• [ENTRIES SHOWN]:
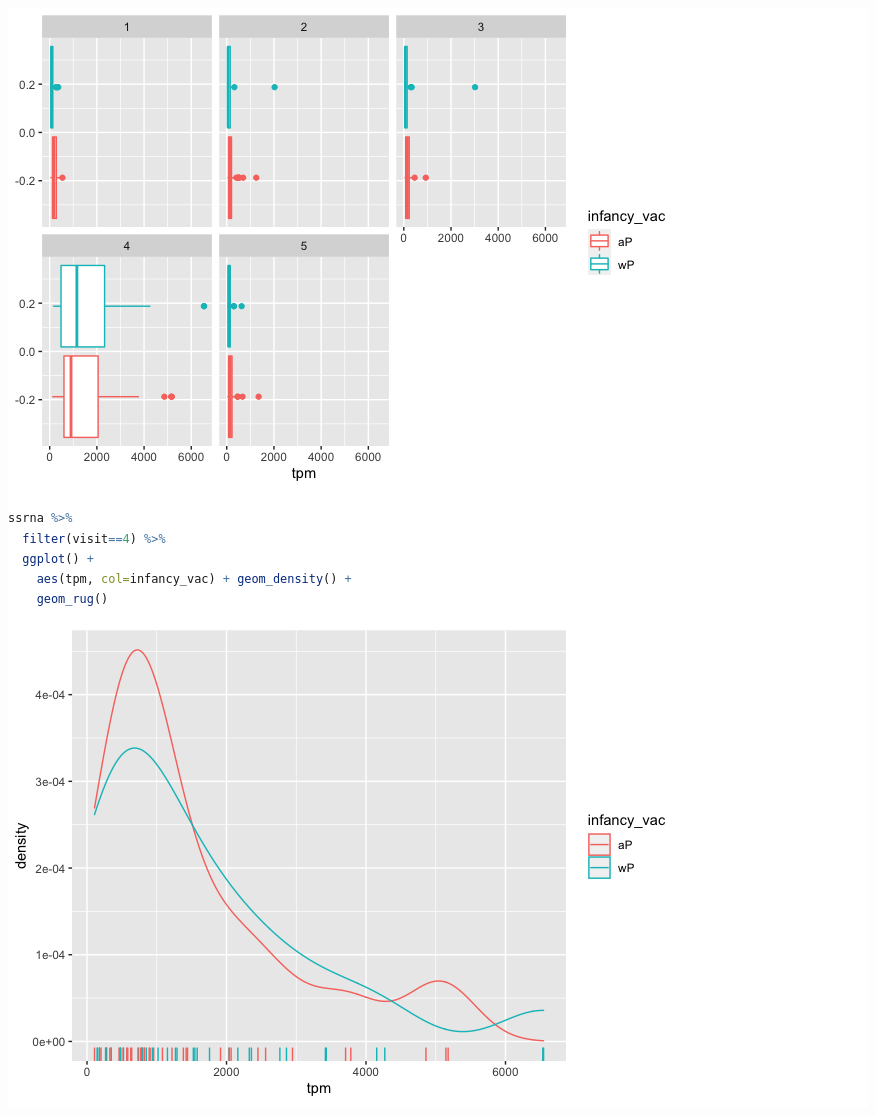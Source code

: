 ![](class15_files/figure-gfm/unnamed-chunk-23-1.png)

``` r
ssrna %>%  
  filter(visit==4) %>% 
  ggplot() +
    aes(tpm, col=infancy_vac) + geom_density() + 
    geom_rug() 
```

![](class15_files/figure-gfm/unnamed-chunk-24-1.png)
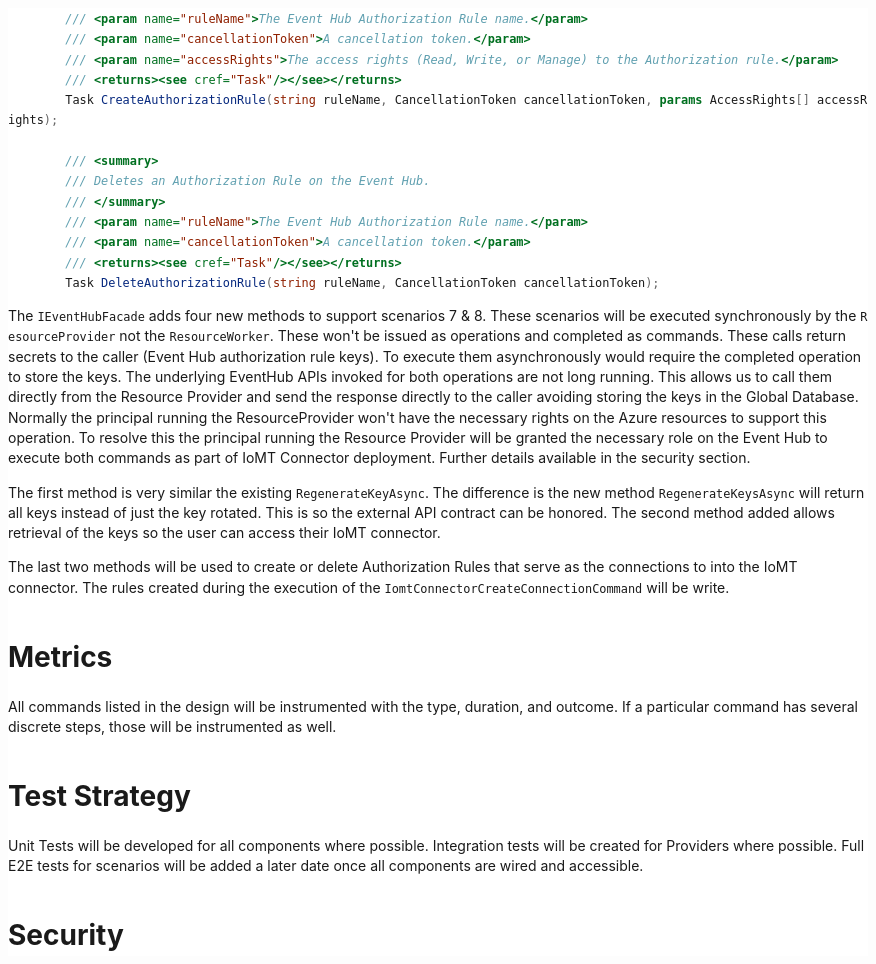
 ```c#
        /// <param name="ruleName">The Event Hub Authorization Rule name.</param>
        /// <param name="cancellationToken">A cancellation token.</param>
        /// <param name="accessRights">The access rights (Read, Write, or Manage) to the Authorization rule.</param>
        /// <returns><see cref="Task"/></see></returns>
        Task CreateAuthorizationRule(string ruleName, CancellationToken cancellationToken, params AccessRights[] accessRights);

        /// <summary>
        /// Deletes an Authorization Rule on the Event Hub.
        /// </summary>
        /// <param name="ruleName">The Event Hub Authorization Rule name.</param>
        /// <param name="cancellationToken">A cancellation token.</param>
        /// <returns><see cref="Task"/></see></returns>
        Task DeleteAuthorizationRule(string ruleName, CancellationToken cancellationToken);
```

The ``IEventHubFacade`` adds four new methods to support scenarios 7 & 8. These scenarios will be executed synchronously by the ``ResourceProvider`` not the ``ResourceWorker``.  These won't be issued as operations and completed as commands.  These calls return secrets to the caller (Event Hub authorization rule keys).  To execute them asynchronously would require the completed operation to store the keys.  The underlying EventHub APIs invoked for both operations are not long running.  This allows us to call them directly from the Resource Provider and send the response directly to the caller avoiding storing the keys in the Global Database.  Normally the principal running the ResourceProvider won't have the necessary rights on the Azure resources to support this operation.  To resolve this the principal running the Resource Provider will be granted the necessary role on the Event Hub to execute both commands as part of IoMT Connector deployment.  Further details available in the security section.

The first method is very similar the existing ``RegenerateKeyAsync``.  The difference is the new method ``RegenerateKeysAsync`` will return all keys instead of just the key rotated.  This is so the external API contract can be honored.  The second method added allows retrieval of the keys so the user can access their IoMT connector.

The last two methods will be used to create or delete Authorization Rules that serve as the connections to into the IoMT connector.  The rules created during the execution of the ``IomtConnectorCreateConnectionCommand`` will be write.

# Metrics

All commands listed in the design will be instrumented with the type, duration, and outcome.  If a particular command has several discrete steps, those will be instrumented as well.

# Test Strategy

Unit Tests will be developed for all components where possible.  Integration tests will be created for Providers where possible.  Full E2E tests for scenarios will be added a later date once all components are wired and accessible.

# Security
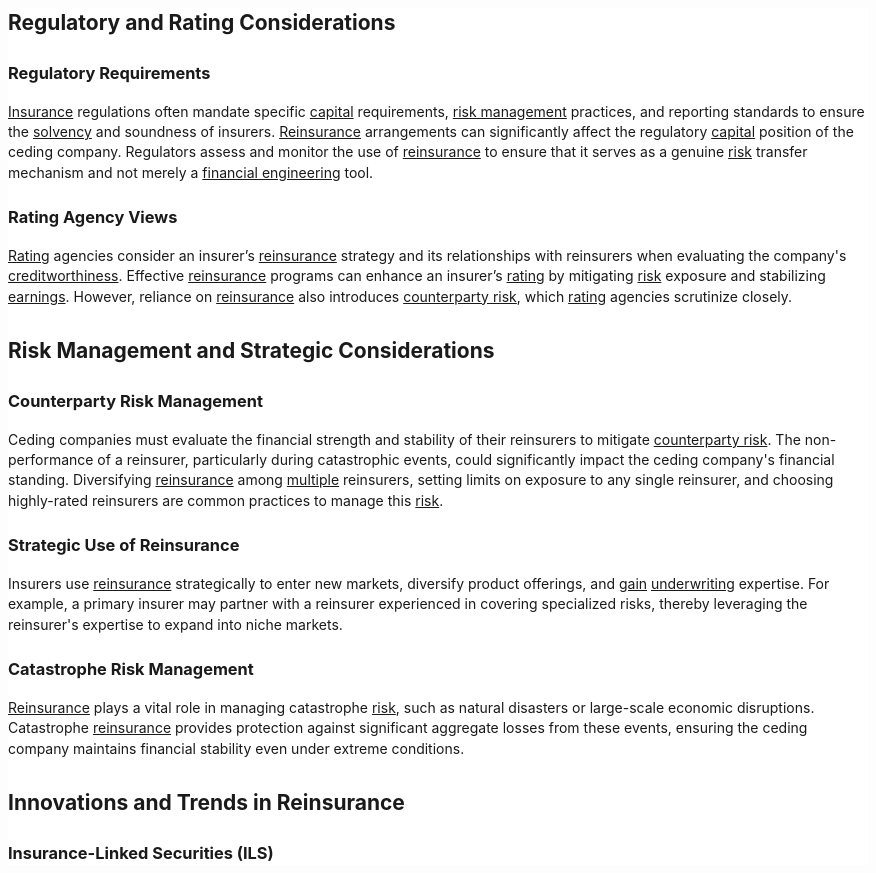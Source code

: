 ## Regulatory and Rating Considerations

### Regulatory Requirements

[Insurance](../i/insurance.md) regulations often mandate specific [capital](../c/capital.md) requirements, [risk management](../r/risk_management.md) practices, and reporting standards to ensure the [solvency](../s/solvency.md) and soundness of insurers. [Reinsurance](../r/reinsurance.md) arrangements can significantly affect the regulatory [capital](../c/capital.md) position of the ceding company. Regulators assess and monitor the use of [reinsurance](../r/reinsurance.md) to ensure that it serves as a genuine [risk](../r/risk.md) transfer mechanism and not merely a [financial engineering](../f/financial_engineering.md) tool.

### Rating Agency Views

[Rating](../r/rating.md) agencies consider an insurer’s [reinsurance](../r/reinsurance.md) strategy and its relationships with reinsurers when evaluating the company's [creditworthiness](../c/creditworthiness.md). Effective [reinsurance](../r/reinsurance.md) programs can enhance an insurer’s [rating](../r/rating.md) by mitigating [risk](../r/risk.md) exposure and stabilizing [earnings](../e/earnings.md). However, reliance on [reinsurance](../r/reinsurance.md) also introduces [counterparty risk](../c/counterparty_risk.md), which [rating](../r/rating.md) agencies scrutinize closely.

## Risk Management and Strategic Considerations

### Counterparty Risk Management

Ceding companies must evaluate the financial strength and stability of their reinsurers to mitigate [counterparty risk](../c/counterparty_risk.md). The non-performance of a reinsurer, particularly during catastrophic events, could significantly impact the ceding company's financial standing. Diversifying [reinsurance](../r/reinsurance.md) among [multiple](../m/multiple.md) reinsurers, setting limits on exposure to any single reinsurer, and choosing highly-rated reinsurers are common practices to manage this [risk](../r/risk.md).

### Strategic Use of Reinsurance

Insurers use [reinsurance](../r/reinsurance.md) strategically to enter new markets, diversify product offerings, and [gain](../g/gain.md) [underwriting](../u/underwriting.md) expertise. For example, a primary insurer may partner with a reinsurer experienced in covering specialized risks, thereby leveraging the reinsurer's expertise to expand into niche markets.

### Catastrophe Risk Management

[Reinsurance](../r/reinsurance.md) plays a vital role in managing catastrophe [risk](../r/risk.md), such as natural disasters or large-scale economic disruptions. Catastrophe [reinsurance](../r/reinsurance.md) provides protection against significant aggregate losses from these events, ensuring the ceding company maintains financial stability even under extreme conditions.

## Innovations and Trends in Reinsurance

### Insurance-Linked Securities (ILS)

• [WHAT THE TASK REQUIRES]: Print only the lines from the one with "[Reinsurance](../r/reinsurance.md) plays a" to the end of the records, both included.

• [RESULT OF THIS EXERCISE]:
[Reinsurance](../r/reinsurance.md) plays a vital role in managing catastrophe [risk](../r/risk.md), such as natural disasters or large-scale economic disruptions. Catastrophe [reinsurance](../r/reinsurance.md) provides protection against significant aggregate losses from these events, ensuring the ceding company maintains financial stability even under extreme conditions.

## Innovations and Trends in Reinsurance

### Insurance-Linked Securities (ILS)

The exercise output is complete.